If you ask a four-year-old what they want to be when they grow up, you’ll probably receive an answer like:


“Dinosaur expert.”


At that age, Bob Riley wanted to be a lawyer.

He looks back on his earliest memories, before he had even started elementary school, and sees his father standing in the well of a courtroom. “I don’t know what case he was arguing or why I was there. Maybe my mom and I were just meeting my dad for lunch,” remembers Riley. “But the courtroom left an indelible impression on me. Growing up, I had this notion that that’s what I was born to do. I never seriously considered another path.” From day one, Riley has been a trial lawyer, through and through.

Right out of law school, he sought that trial experience at Schiff Hardin, where he’d spend the next three decades of his career. Riley built an impressive defense practice representing clients in complex product liability, white-collar, mass tort and environmental cases, developing a substantial appellate practice, as well. From early product liability and mass tort litigations to chairing the firm for ten years, Riley built a career defined by exceptional advocacy and leadership. Then, in 2016, it was time to continue that standard of excellence in a new way. 

He and a group of attorneys at the firm, including Ron Safer, Patricia Brown Holmes and Joe Cancila, saw the chance to create a law firm from scratch – a pillar of excellence defined by service to the client and the attorneys who worked there. A firm where diversity would be integral to excellence. A firm where pro bono clients would be treated with the same level of respect and dedication as Fortune 500 clients. They created Riley Safer Holmes & Cancila.

“I admired everyone’s courage in pulling together in the pursuit of this idea that we could create a firm that’s different from every other firm out there,” Riley says. In the last seven years, the firm has grown from a group of 22 attorneys with a vision to a firm with five offices in Chicago, San Francisco, New York, L.A. and Ann Arbor, Mich. tackling major white-collar litigation.
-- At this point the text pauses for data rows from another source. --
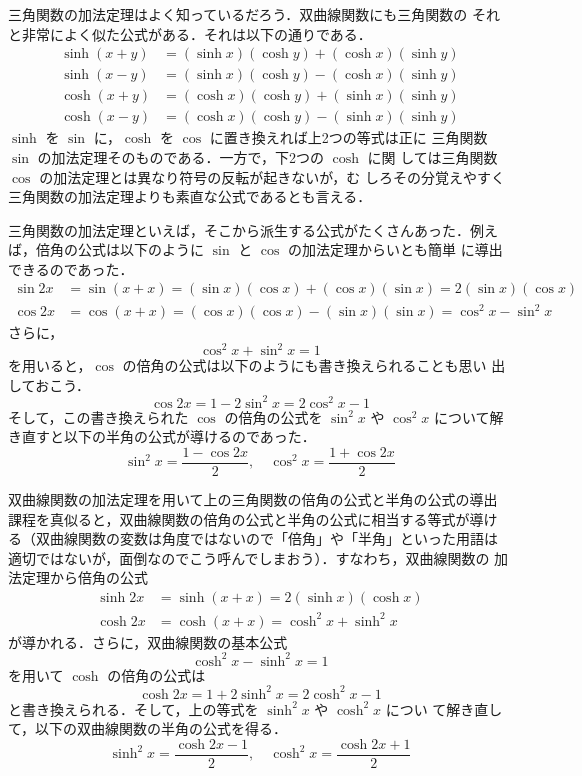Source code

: \documentclass[dvipdfmx,12pt, uplatex]{jsarticle}
\begin{document}
三角関数の加法定理はよく知っているだろう．双曲線関数にも三角関数の
それと非常によく似た公式がある．それは以下の通りである．
\begin{align*}
  \sinh (x+y) &= (\sinh x) (\cosh y) + (\cosh x) (\sinh y)\\
  \sinh (x-y) &= (\sinh x) (\cosh y) - (\cosh x) (\sinh y)\\
  \cosh (x+y) &= (\cosh x) (\cosh y) + (\sinh x) (\sinh y)\\
  \cosh (x-y) &= (\cosh x) (\cosh y) - (\sinh x) (\sinh y)
\end{align*}
$\sinh$ を $\sin$ に，$\cosh$ を $\cos$ に置き換えれば上2つの等式は正に
三角関数 $\sin$ の加法定理そのものである．一方で，下2つの $\cosh$ に関
しては三角関数 $\cos$ の加法定理とは異なり符号の反転が起きないが，む
しろその分覚えやすく三角関数の加法定理よりも素直な公式であるとも言える．

三角関数の加法定理といえば，そこから派生する公式がたくさんあった．例え
ば，倍角の公式は以下のように $\sin$ と $\cos$ の加法定理からいとも簡単
に導出できるのであった．
\begin{align*}
  \sin 2x &= \sin(x+x)=(\sin x)(\cos x) + (\cos x)(\sin x) 
            = 2 (\sin x) (\cos x)\\
  \cos 2x &= \cos(x+x) = (\cos x)(\cos x) - (\sin x)(\sin x)
            =\cos^2 x - \sin^2 x
\end{align*}
さらに，
\[
  \cos^2 x + \sin^2 x = 1
\]
を用いると，$\cos$ の倍角の公式は以下のようにも書き換えられることも思い
出しておこう．
\[
\cos 2x = 1 - 2\sin^2 x = 2 \cos^2 x -1
\]
そして，この書き換えられた $\cos$ の倍角の公式を $\sin^2 x$ や $\cos^2
x$ について解き直すと以下の半角の公式が導けるのであった．
\[
  \sin^2 x = \frac{1-\cos 2x}{2}, \quad \cos^2 x = \frac{1+\cos 2x}{2}
\]

双曲線関数の加法定理を用いて上の三角関数の倍角の公式と半角の公式の導出
課程を真似ると，双曲線関数の倍角の公式と半角の公式に相当する等式が導け
る（双曲線関数の変数は角度ではないので「倍角」や「半角」といった用語は
適切ではないが，面倒なのでこう呼んでしまおう）．すなわち，双曲線関数の
加法定理から倍角の公式
\begin{align*}
  \sinh 2x &= \sinh(x+x) = 2 (\sinh x)(\cosh x)\\
  \cosh 2x &= \cosh(x+x) = \cosh^2 x + \sinh^2 x
\end{align*}
が導かれる．さらに，双曲線関数の基本公式
\[
\cosh^2 x - \sinh^2 x=1
\]
を用いて $\cosh$ の倍角の公式は
\[
\cosh 2x = 1 + 2 \sinh^2 x = 2 \cosh^2 x -1
\]
と書き換えられる．そして，上の等式を $\sinh^2 x$ や $\cosh^2 x$ につい
て解き直して，以下の双曲線関数の半角の公式を得る．
\[
  \sinh^2 x = \frac{\cosh 2x -1}{2}, \quad \cosh^2 x = \frac{\cosh 2x +1}{2}
\]
\end{document}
In the first year after the firm’s founding, Riley successfully argued two cases in the 7th Circuit Court of Appeals.

The Lawdragon Hall of Fame member says that a career trying cases has matched his childhood dreams. “There’s nothing like it,” Riley says. “The role of a lawyer in a jury trial is the epitome of what we’re supposed to do: serve our clients and serve the system of justice as officers of the court. It’s everything I wanted it to be.”

Lawdragon: Your firm started with this idea of a blank slate – creating an inclusive place that would make people happy to practice there from the ground-up. How did you go about achieving those principles?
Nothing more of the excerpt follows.